Below are the records; count how many of their lines hold the string "trackEvent" and give the number alone.

----- Records for this task -----

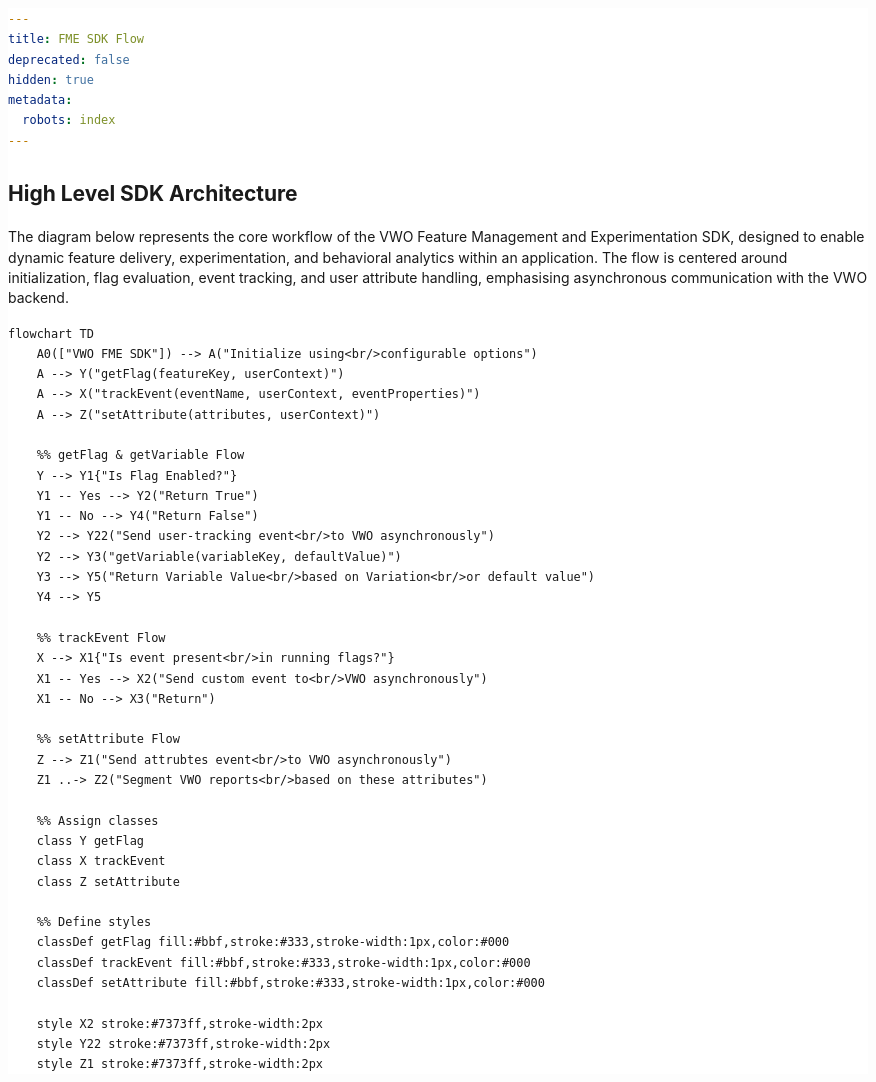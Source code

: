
 ```yaml
---
title: FME SDK Flow
deprecated: false
hidden: true
metadata:
  robots: index
---
```

## High Level SDK Architecture

The diagram below represents the core workflow of the VWO Feature Management and Experimentation SDK, designed to enable dynamic feature delivery, experimentation, and behavioral analytics within an application. The flow is centered around initialization, flag evaluation, event tracking, and user attribute handling, emphasising asynchronous communication with the VWO backend.

```mermaid
flowchart TD
    A0(["VWO FME SDK"]) --> A("Initialize using<br/>configurable options")
    A --> Y("getFlag(featureKey, userContext)")
    A --> X("trackEvent(eventName, userContext, eventProperties)")
    A --> Z("setAttribute(attributes, userContext)")

    %% getFlag & getVariable Flow
    Y --> Y1{"Is Flag Enabled?"}
    Y1 -- Yes --> Y2("Return True")
    Y1 -- No --> Y4("Return False")
    Y2 --> Y22("Send user-tracking event<br/>to VWO asynchronously")
    Y2 --> Y3("getVariable(variableKey, defaultValue)")
    Y3 --> Y5("Return Variable Value<br/>based on Variation<br/>or default value")
    Y4 --> Y5

    %% trackEvent Flow
    X --> X1{"Is event present<br/>in running flags?"}
    X1 -- Yes --> X2("Send custom event to<br/>VWO asynchronously")
    X1 -- No --> X3("Return")

    %% setAttribute Flow
    Z --> Z1("Send attrubtes event<br/>to VWO asynchronously")
    Z1 ..-> Z2("Segment VWO reports<br/>based on these attributes")

    %% Assign classes
    class Y getFlag
    class X trackEvent
    class Z setAttribute

    %% Define styles
    classDef getFlag fill:#bbf,stroke:#333,stroke-width:1px,color:#000
    classDef trackEvent fill:#bbf,stroke:#333,stroke-width:1px,color:#000
    classDef setAttribute fill:#bbf,stroke:#333,stroke-width:1px,color:#000

    style X2 stroke:#7373ff,stroke-width:2px
    style Y22 stroke:#7373ff,stroke-width:2px
    style Z1 stroke:#7373ff,stroke-width:2px

```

-----

**Expected answer:** 4